+++ DATASET CONTENT +++
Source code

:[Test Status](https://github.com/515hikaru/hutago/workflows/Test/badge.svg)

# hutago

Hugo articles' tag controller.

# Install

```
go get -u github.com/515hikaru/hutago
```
+++
INSTRUCTIONS FOR THE TASK.
Each line of the records should be transcribed without change.

ANSWER TO THIS EXERCISE.
Source code

:[Test Status](https://github.com/515hikaru/hutago/workflows/Test/badge.svg)

# hutago

Hugo articles' tag controller.

# Install

```
go get -u github.com/515hikaru/hutago
```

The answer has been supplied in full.